Ich hatte bereits dargelegt, wie ich feststelle, dass sich das Raumschiff zu gewissen Zeitpunkten mal schneller oder langsamer im und gegenüber dem leeren Raum bewegt hat und zwar in dem ich es beschleunige und abbremse und zwischendurch auf die Änderungen auf dem Lichtstreckenmessgerät achte, welches mit nun meine Bewegungen in Form von anderen Streckenangaben gegenüber z.B. dem Mikrowellenhintergrund anzeigt.
Relative Ruhe gegen was?

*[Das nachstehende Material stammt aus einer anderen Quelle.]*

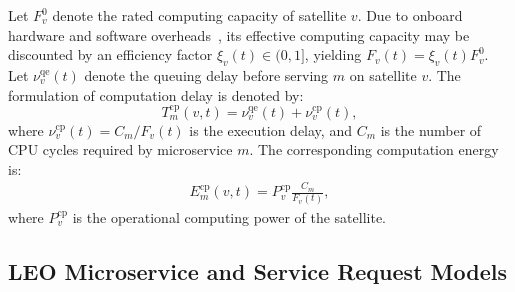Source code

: \documentclass[10pt, conference, letterpaper]{IEEEtran}
\begin{document}
Let $F^0_v$ denote the rated computing capacity of satellite $v$. Due to onboard hardware and software overheads~\cite{joint_orbit_comp_comm4data_Download}, its effective computing capacity may be discounted by an efficiency factor $\xi_v(t)\in(0,1]$, yielding $F_v(t) = \xi_v(t)F^0_v$.
Let $\nu^{\text{qe}}_v(t)$ denote the queuing delay before serving $m$ on satellite $v$. The formulation of computation delay is denoted by:
\begin{equation}
T_m^{\text{cp}}(v,t) = \nu^{\text{qe}}_v(t) + \nu^{\text{cp}}_v(t),
\label{eq:compute_delay_elara}
\end{equation}
where $\nu^{\text{cp}}_v(t) = C_m / {F_v(t)}$ is the execution delay, and $C_m$ is the number of CPU cycles required by microservice $m$.
The corresponding computation energy is:
\begin{align}
E_m^{\text{cp}}(v,t) = P_v^{\text{cp}} \frac{C_m}{F_v(t)},
\label{eq:compute_energy_elara}
\end{align}
where $P_v^{\text{cp}}$ is the operational computing power of the satellite.



\subsection{LEO Microservice and Service Request Models}
\label{subsec:microservice_request_elara}
\end{document}
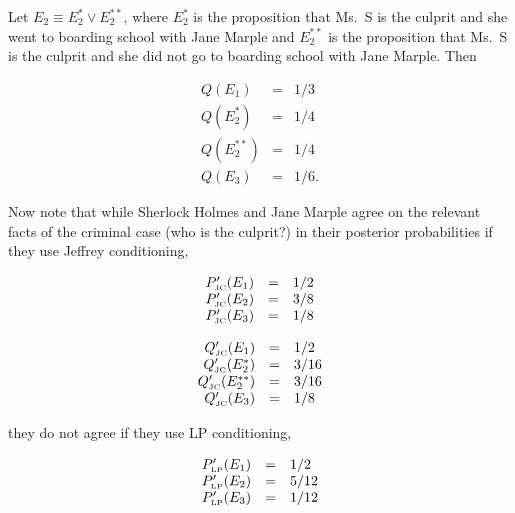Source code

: \documentclass[11pt]{article}
\begin{document}
Let $E_{2}\equiv{}E_{2}^{*}\vee{}E_{2}^{**}$, where $E_{2}^{*}$ is the
proposition that Ms.\ S is the culprit and she went to boarding school
with Jane Marple and $E_{2}^{**}$ is the proposition that Ms.\ S is
the culprit and she did not go to boarding school with Jane Marple.
Then

\begin{equation}
  \label{eq:marpleprior}
  \begin{array}{rcl}
  Q(E_{1})&=&1/3\\
  Q(E_{2}^{*})&=&1/4\\
  Q(E_{2}^{**})&=&1/4\\
  Q(E_{3})&=&1/6.
\end{array}
\end{equation}

Now note that while Sherlock Holmes and Jane Marple agree on the
relevant facts of the criminal case (who is the culprit?) in their
posterior probabilities if they use Jeffrey conditioning,

\begin{equation}
  \label{eq:sherlockposteriorjc}
  \begin{array}{rcl}
  P'_{\mbox{\tiny JC}}(E_{1})&=&1/2\\
  P'_{\mbox{\tiny JC}}(E_{2})&=&3/8\\
  P'_{\mbox{\tiny JC}}(E_{3})&=&1/8
\end{array}
\end{equation}

\begin{equation}
  \label{eq:marpleposteriorjc}
  \begin{array}{rcl}
  Q'_{\mbox{\tiny JC}}(E_{1})&=&1/2\\
  Q'_{\mbox{\tiny JC}}(E_{2}^{*})&=&3/16\\
  Q'_{\mbox{\tiny JC}}(E_{2}^{**})&=&3/16\\
  Q'_{\mbox{\tiny JC}}(E_{3})&=&1/8
\end{array}
\end{equation}

they do not agree if they use LP conditioning,

\begin{equation}
  \label{eq:sherlockposteriorlp}
  \begin{array}{rcl}
  P'_{\mbox{\tiny LP}}(E_{1})&=&1/2\\
  P'_{\mbox{\tiny LP}}(E_{2})&=&5/12\\
  P'_{\mbox{\tiny LP}}(E_{3})&=&1/12
\end{array}
\end{equation}
\end{document}
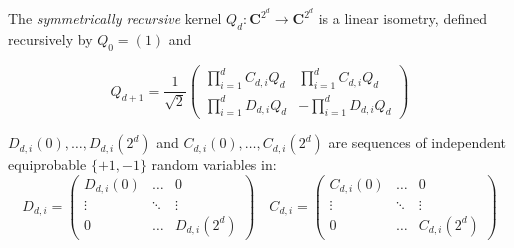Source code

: \documentclass[10pt]{article}
\begin{document}
The \textit{symmetrically recursive} kernel $Q_d:\mathbf{C}^{2^d}\to\mathbf{C}^{2^d}$ is a linear isometry, defined recursively by $Q_0=\left(1\right)$ and

\[
Q_{d+1}=\frac{1}{\sqrt{2}}
\left(
\begin{matrix}
\prod_{i=1}^d C_{d,i} Q_d & \prod_{i=1}^d C_{d,i} Q_d \\
\prod_{i=1}^d D_{d,i} Q_d & -\prod_{i=1}^d D_{d,i} Q_d
\end{matrix}\right)
\]

$D_{d,i}(0),\dots,D_{d,i}(2^d)$ and $C_{d,i}(0),\dots,C_{d,i}(2^d)$ are sequences of independent equiprobable $\{+1,-1\}$ random variables in:
\[
D_{d,i} = \left(
\begin{matrix}
D_{d,i}(0) & \dots & 0 \\
\vdots & \ddots & \vdots \\
0 & \dots & D_{d,i}(2^d)
\end{matrix}\right)
\quad
C_{d,i} = \left(
\begin{matrix}
C_{d,i}(0) & \dots & 0 \\
\vdots & \ddots & \vdots \\
0 & \dots & C_{d,i}(2^d)
\end{matrix}\right)
\]
\end{document}
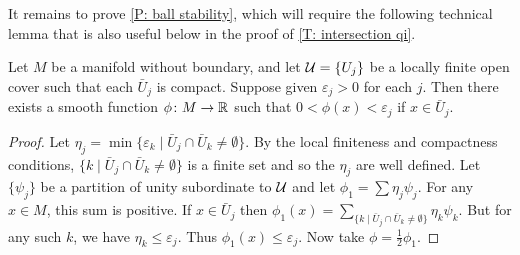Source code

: It remains to prove \cref{P: ball stability}, which will require the following technical lemma that is also useful below in the proof of \cref{T: intersection qi}.

\begin{lemma}\label{L: minimizer}
	Let $M$ be a manifold without boundary, and let $\mathcal{U} = \{U_j\}$ be a locally finite open cover such that each $\bar U_j$ is compact.
	Suppose given $\varepsilon_j>0$ for each $j$.
	Then there exists a smooth function $\phi \colon M \to \mathbb{R}$ such that $0<\phi(x)<\varepsilon_j$ if $x \in \bar U_j$.
\end{lemma}

\begin{proof}
	Let $\eta_j = \min\{\varepsilon_k \mid \bar U_j \cap \bar U_k\neq \emptyset\}$.
	By the local finiteness and compactness conditions, $\{k \mid \bar U_j \cap \bar U_k\neq \emptyset\}$ is a finite set and so the $\eta_j$ are well defined.
	Let $\{\psi_j\}$ be a partition of unity subordinate to $\mathcal{U}$ and let $\phi_1 = \sum \eta_j\psi_j$.
	For any $x \in M$, this sum is positive.
	If $x \in \bar U_j$ then $\phi_1(x) = \sum_{\{k \mid \bar U_j \cap \bar U_k\neq \emptyset\}} \eta_k\psi_k$.
	But for any such $k$, we have $\eta_k \leq \varepsilon_j$.
	Thus $\phi_1(x) \leq \varepsilon_j$.
	Now take $\phi = \frac{1}{2}\phi_1$.
\end{proof}

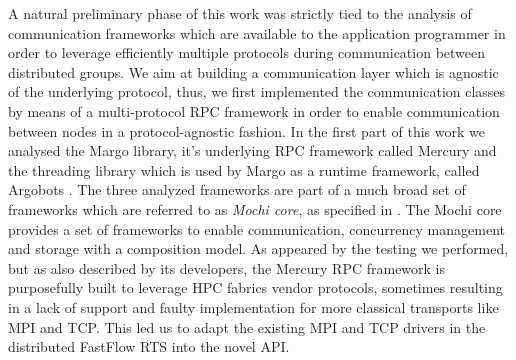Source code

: \documentclass[12pt, oneside]{report}
\begin{document}
A natural preliminary phase of this work was strictly tied to the analysis of communication frameworks which are available to the application programmer in order to leverage efficiently multiple protocols during communication between distributed groups. We aim at building a communication layer which is agnostic of the underlying protocol, thus, we first implemented the communication classes by means of a multi-protocol RPC framework in order to enable communication between nodes in a protocol-agnostic fashion. In the first part of this work we analysed the Margo \cite{mochi-core} library, it's underlying RPC framework called Mercury \cite{mochi-core, mercury} and the threading library which is used by Margo as a runtime framework, called Argobots \cite{argobots-paper}. The three analyzed frameworks are part of a much broad set of frameworks which are referred to as \textit{Mochi core}, as specified in \cite{mochi-core}.  The Mochi core provides a set of frameworks to enable communication, concurrency management and storage with a composition model. As appeared by the testing we performed, but as also described by its developers, the Mercury RPC framework is purposefully built to leverage HPC fabrics vendor protocols, sometimes resulting in a lack of support and faulty implementation for more classical transports like MPI and TCP. This led us to adapt the existing MPI and TCP drivers in the distributed FastFlow RTS into the novel API. 
\end{document}
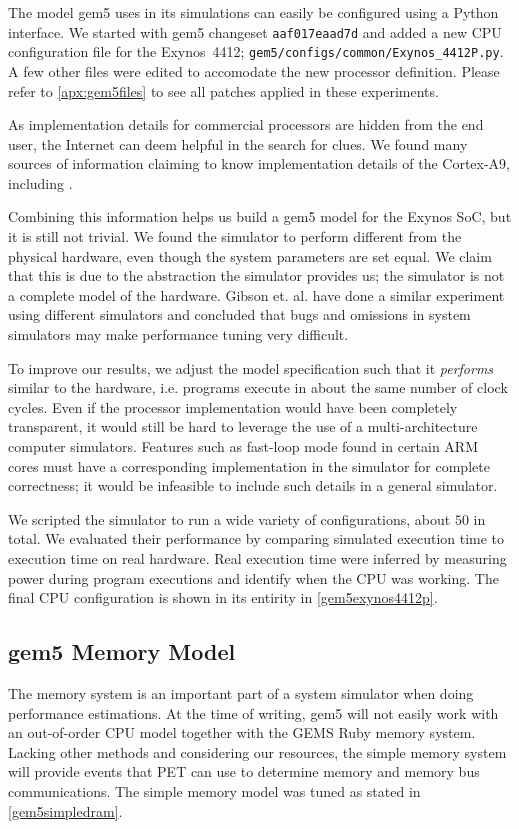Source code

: The model gem5 uses in its simulations can easily be configured using a Python
interface. We started with gem5 changeset \texttt{aaf017eaad7d} and added a new
CPU configuration file for the Exynos~4412;
\texttt{gem5/configs/common/Exynos\_4412P.py}. A few other files were edited to
accomodate the new processor definition. Please refer to
\autoref{apx:gem5files} to see all patches applied in these experiments.

As implementation details for commercial processors are hidden from the end
user, the Internet can deem helpful in the search for clues. We found many
sources of information claiming to know implementation details of the Cortex-A9,
including
\cite{butko2012accuracy,blem2013detailed,armtech,exynoswiki,odroidwiki,geekland,7cpu,armcortexa9specs}.

Combining this information helps us build a gem5 model for the Exynos SoC, but
it is still not trivial.  We found the simulator to perform different from the
physical hardware, even though the system parameters are set equal. We claim
that this is due to the abstraction the simulator provides us; the simulator is
not a complete model of the hardware. Gibson et. al. \cite{gibson2000flash} have
done a similar experiment using different simulators and concluded that bugs and
omissions in system simulators may make performance tuning very difficult.

To improve our results, we adjust the model specification such that it
\textit{performs} similar to the hardware, i.e. programs execute in about the
same number of clock cycles. Even if the processor implementation would have
been completely transparent, it would still be hard to leverage the use of a
multi-architecture computer simulators. Features such as fast-loop mode found in
certain ARM cores must have a corresponding implementation in the simulator for
complete correctness; it would be infeasible to include such details in a
general simulator.

We scripted the simulator to run a wide variety of configurations, about $50$ in
total. We evaluated their performance by comparing simulated execution time to
execution time on real hardware. Real execution time were inferred by measuring
power during program executions and identify when the CPU was working. The final
CPU configuration is shown in its entirity in \autoref{gem5exynos4412p}.


\subsection{gem5 Memory Model}
The memory system is an important part of a
system simulator when doing performance estimations. At the time of writing,
gem5 will not easily work with an out-of-order CPU model together with the GEMS
Ruby memory system. Lacking other methods and considering our resources, the
simple memory system will provide events that PET can use to determine memory
and memory bus communications. The simple memory model was tuned as stated in
\autoref{gem5simpledram}.
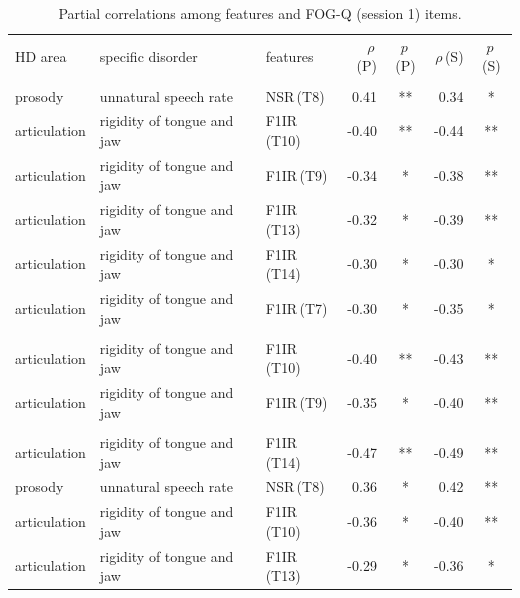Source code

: \begin{table}[htb!]
\centering
	\begin{threeparttable}
		\caption{Partial correlations among features and FOG-Q (session 1) items.}
		\label{tab:ch6_partial_correlations}
		\footnotesize
		\centering
		\begin{tabular}{l l l r c r c}
			
			\hline\hline\noalign{\smallskip}
			\rowcolor{gray_table}
			HD area & specific disorder & features & $\rho$\,(P) & $p$\,(P) & $\rho$\,(S) & $p$\,(S) \\
			\noalign{\smallskip}
			\multicolumn{7}{c}{FOG\,(Q3)} \\
			\noalign{\smallskip}\hline\noalign{\smallskip}

			prosody      & unnatural speech rate      & NSR\,(T8)   &  0.41 & ** &  0.34 & *  \\
			articulation & rigidity of tongue and jaw & F1IR\,(T10) & -0.40 & ** & -0.44 & ** \\
			articulation & rigidity of tongue and jaw & F1IR\,(T9)  & -0.34 & *  & -0.38 & ** \\
			articulation & rigidity of tongue and jaw & F1IR\,(T13) & -0.32 & *  & -0.39 & ** \\
			articulation & rigidity of tongue and jaw & F1IR\,(T14) & -0.30 & *  & -0.30 & *  \\
			articulation & rigidity of tongue and jaw & F1IR\,(T7)  & -0.30 & *  & -0.35 & *  \\
			
			\noalign{\smallskip}\hline\noalign{\smallskip}
			\multicolumn{7}{c}{FOG\,(Q4)} \\
			\noalign{\smallskip}\hline\noalign{\smallskip}

			articulation & rigidity of tongue and jaw & F1IR\,(T10) & -0.40 & ** & -0.43 & ** \\
			articulation & rigidity of tongue and jaw & F1IR\,(T9)  & -0.35 & *  & -0.40 & ** \\
			
			\noalign{\smallskip}\hline\noalign{\smallskip}
			\multicolumn{7}{c}{FOG\,(Q5)} \\
			\noalign{\smallskip}\hline\noalign{\smallskip}

			articulation & rigidity of tongue and jaw & F1IR\,(T14) & -0.47 & ** & -0.49 & ** \\
			prosody      & unnatural speech rate      & NSR\,(T8)   &  0.36 & *  &  0.42 & ** \\
			articulation & rigidity of tongue and jaw & F1IR\,(T10) & -0.36 & *  & -0.40 & ** \\
			articulation & rigidity of tongue and jaw & F1IR\,(T13) & -0.29 & *  & -0.36 & *  \\
			

\end{tabular}
\end{threeparttable}
\end{table}
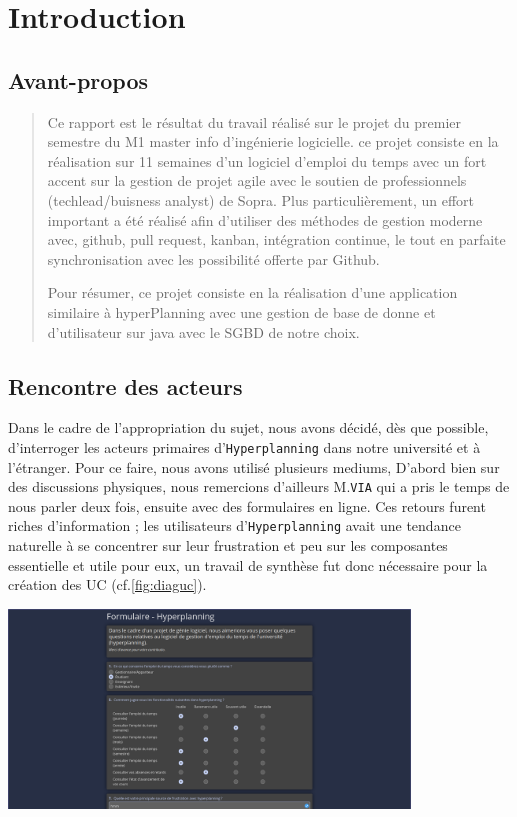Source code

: \documentclass[a4paper,french,final]{memoir}
\begin{document}
\begin{titlingpage}
\hypersetup{pageanchor=false}

\end{titlingpage}
\frontmatter
\tableofcontents
\chapter{Introduction}
\section{Avant-propos}
\begin{quote}
    Ce rapport est le résultat du travail réalisé sur le projet du premier semestre du M1 master info d'ingénierie
logicielle. ce projet consiste en la réalisation sur 11 semaines d'un logiciel d'emploi du temps avec un fort
accent sur la gestion de projet agile avec le soutien de professionnels (techlead/buisness analyst) de Sopra.
Plus particulièrement, un effort important a été réalisé afin d'utiliser des méthodes de gestion
moderne avec, github, pull request, kanban, intégration continue, le tout en parfaite synchronisation avec les
possibilité offerte par Github.


Pour résumer, ce projet consiste en la réalisation d'une application similaire à hyperPlanning avec une gestion
de base de donne et d'utilisateur sur java avec le SGBD de notre choix.
\end{quote}

\section{Rencontre des acteurs}
Dans le cadre de l'appropriation du sujet, nous avons décidé, dès que possible, d'interroger les acteurs primaires
d'\texttt{Hyperplanning} dans notre université et à l'étranger. Pour ce faire, nous avons utilisé plusieurs mediums, D'abord bien sur des discussions physiques, nous remercions d'ailleurs M.\texttt{VIA} qui a pris le temps de nous parler deux fois, ensuite avec des formulaires en ligne. Ces retours furent riches d'information ; les utilisateurs d'\texttt{Hyperplanning}  avait une tendance naturelle à se concentrer sur leur frustration et peu sur les composantes essentielle et utile pour eux, un travail de synthèse fut donc nécessaire pour la création des UC (cf.\ref{fig:diaguc}).
\begin{center}
        \includegraphics[width=0.8\textwidth]{figures/Form.png}
\end{center}
\end{document}
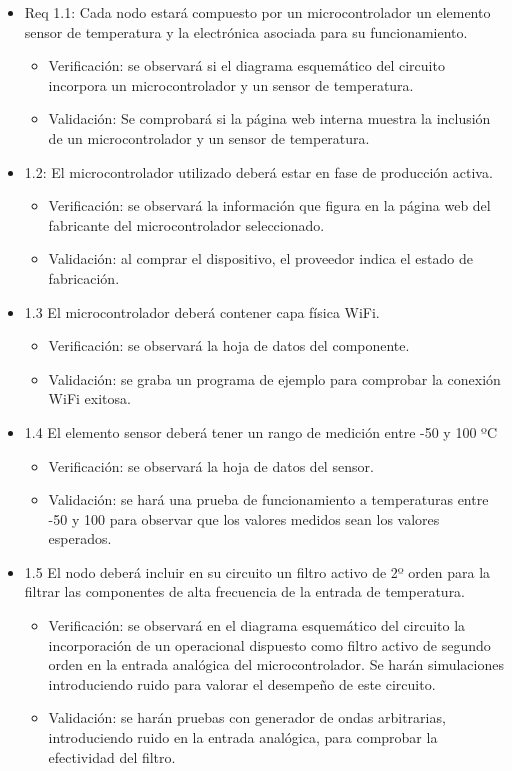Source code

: \documentclass[11pt]{charter}
\begin{document}
\begin{itemize} 
\item Req 1.1: Cada nodo estará compuesto por un microcontrolador un elemento sensor de
temperatura y la electrónica asociada para su funcionamiento.
	\begin{itemize}
	\item Verificación: se observará si el diagrama esquemático del circuito incorpora un microcontrolador y un sensor de temperatura.
	\item Validación: Se comprobará si la página web interna muestra la inclusión de un microcontrolador y un sensor de temperatura.
\end{itemize}

\item 1.2: El microcontrolador utilizado deberá estar en fase de producción activa.
\begin{itemize}
\item Verificación: se observará la información que figura en la página web del fabricante del microcontrolador seleccionado.
\item Validación: al comprar el dispositivo, el proveedor indica el estado de fabricación.
\end{itemize}

\item 1.3 El microcontrolador deberá contener capa física WiFi.

\begin{itemize}
\item Verificación: se observará la hoja de datos del componente.
\item Validación: se graba un programa de ejemplo para comprobar la conexión WiFi exitosa.
\end{itemize}


\item 1.4 El elemento sensor deberá tener un rango de medición entre -50 y 100 ºC
\begin{itemize}
\item Verificación: se observará la hoja de datos del sensor.
\item Validación: se hará una prueba de funcionamiento a temperaturas entre -50 y 100 para observar que los valores medidos sean los valores esperados.
\end{itemize}


\item 1.5 El nodo deberá incluir en su circuito un filtro activo de 2º orden para la filtrar las componentes de alta frecuencia de la entrada de temperatura.
\begin{itemize}
\item Verificación: se observará en el diagrama esquemático del circuito la incorporación de un operacional dispuesto como filtro activo de segundo orden en la entrada analógica del microcontrolador. Se harán simulaciones introduciendo ruido para valorar el desempeño de este circuito.
\item Validación: se harán pruebas con generador de ondas arbitrarias, introduciendo ruido en la entrada analógica, para comprobar la efectividad del filtro.
\end{itemize}


\end{itemize}
\end{document}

Relative Ruhe gegen Wavelets hast du nur, wenn du dich mit der Geschwindigkeit eines Wavelets im leeren Raum bewegst und dann auch nur relative Ruhe zu den Wavelets, die sich in die selbe Richtung bewegen. Nur leider kann das Lichtstreckenmessgerät dann nichts mehr anzeigen, weil die Wavelets entweder die Quelle nicht verlassen können oder am Reflektor hängen bleiben. Und du willst mir hoffentlich nicht den selben Blödsinn wie Lagrange erzählen, dass sich Licht im leeren Raum (also wenn kein Äther vorhanden ist) gemäß der Emissionstheorie ausbreitet? Das ist nämlich sowas von paradox, weil vorher der Äther noch dafür sorgte, dass sich Licht überhaupt ausbreiten kann und plötzlich soll dies ohne Alles gehen. Das mit deiner unveränderten Anzeige bei relativer Ruhe des Lichtstreckenmessgerätes zum Raumschiff kannst du getrost vergessen.